Public art | Columbia Valley Pioneer
By Camille Aubin
We rarely place much importance on art in our everyday life. Some people regard public art as a luxury or a pleasure, which people should only indulge in by visiting an art gallery (of which the valley has many). However, art serves a deeper and more meaningful purpose.
Some cities like Athens (Greece), Florence (Italy) and Paris (France) have attracted worldwide attention for their remarkable architecture and artistic achievements. The unique structures such as monuments, statues and architecture of these cities, in addition to museums and galleries, set them apart. On a smaller scale, a few key works of art could do the same for the cities of the Columbia Valley. Even if art is not the only engine of our economy, it can enhance and enrich it.
Public art contributes to the uniqueness and sense of pride of our communities, in addition to playing a role in stimulating investment and economic development. In addition to enhancing the overall aesthetic of a neighborhood, public art adds value to the entire community and surrounding area. When considering the possibility of a public art project, it seems that the village of Canal Flats has understood this perfectly. “Nowadays, if you want to attract residents, attract jobs, whether they are independent contractors, small businesses or large companies, they care about living or supporting their employees in nice places. . There are therefore two reasons (for “The Portal”): one is the pride of the community. We all want to be proud of our community, and the visible expression of creativity is one of them. The other reason is to attract investment, ”explained Chris Fields, head of economic development at Canal Flats. (Read the full story on page 3)

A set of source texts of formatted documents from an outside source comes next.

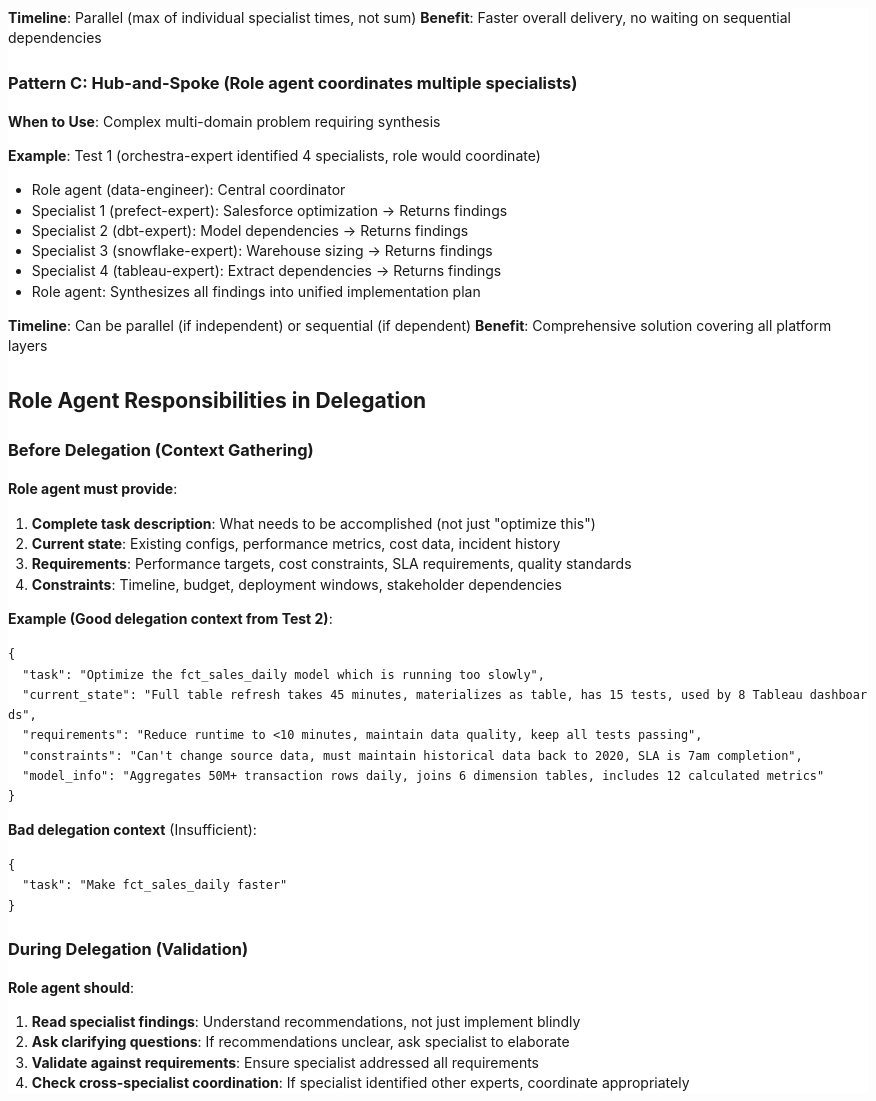 **Timeline**: Parallel (max of individual specialist times, not sum)
**Benefit**: Faster overall delivery, no waiting on sequential dependencies

### Pattern C: Hub-and-Spoke (Role agent coordinates multiple specialists)

**When to Use**: Complex multi-domain problem requiring synthesis

**Example**: Test 1 (orchestra-expert identified 4 specialists, role would coordinate)
- Role agent (data-engineer): Central coordinator
- Specialist 1 (prefect-expert): Salesforce optimization → Returns findings
- Specialist 2 (dbt-expert): Model dependencies → Returns findings
- Specialist 3 (snowflake-expert): Warehouse sizing → Returns findings
- Specialist 4 (tableau-expert): Extract dependencies → Returns findings
- Role agent: Synthesizes all findings into unified implementation plan

**Timeline**: Can be parallel (if independent) or sequential (if dependent)
**Benefit**: Comprehensive solution covering all platform layers

## Role Agent Responsibilities in Delegation

### Before Delegation (Context Gathering)

**Role agent must provide**:
1. **Complete task description**: What needs to be accomplished (not just "optimize this")
2. **Current state**: Existing configs, performance metrics, cost data, incident history
3. **Requirements**: Performance targets, cost constraints, SLA requirements, quality standards
4. **Constraints**: Timeline, budget, deployment windows, stakeholder dependencies

**Example (Good delegation context from Test 2)**:
```
{
  "task": "Optimize the fct_sales_daily model which is running too slowly",
  "current_state": "Full table refresh takes 45 minutes, materializes as table, has 15 tests, used by 8 Tableau dashboards",
  "requirements": "Reduce runtime to <10 minutes, maintain data quality, keep all tests passing",
  "constraints": "Can't change source data, must maintain historical data back to 2020, SLA is 7am completion",
  "model_info": "Aggregates 50M+ transaction rows daily, joins 6 dimension tables, includes 12 calculated metrics"
}
```

**Bad delegation context** (Insufficient):
```
{
  "task": "Make fct_sales_daily faster"
}
```

### During Delegation (Validation)

**Role agent should**:
1. **Read specialist findings**: Understand recommendations, not just implement blindly
2. **Ask clarifying questions**: If recommendations unclear, ask specialist to elaborate
3. **Validate against requirements**: Ensure specialist addressed all requirements
4. **Check cross-specialist coordination**: If specialist identified other experts, coordinate appropriately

In a world where everything can too often seem too similar, creating a unique sense of community identity is an important, if not crucial, step towards preserving community culture and heritage. It is creativity embodied. An eye-catching piece of public art breaks the pleasant but monotonous grind of the daily rhythm of everyday life, giving communities a refreshing breath of personality. They can give us, as individuals, a sense of belonging to something greater than ourselves. In other words, a sense of community.
In addition to giving residents reason, space and inspiration for a reflective break, public art installations are a sure-fire way to grab the attention of passers-by in the city. This can lead these visitors to reflect on the history and environment of a city. Public arts usually represent a part of the city’s history in an abstract way and in doing so create a place full of meaning and, hopefully, connection.
The spirit of the cities and towns where we live and visit unquestionably benefits from public art. That’s why everyone in the valley should be proud of the recent boom in public art installations here: “The Portal” at Canal Flats and the recent “Big Horns” at Radium Roundabout. Whether or not your artistic tastes match those of the creators of these pieces, you must agree that with them, our communities become more distinctive, more memorable and more welcoming.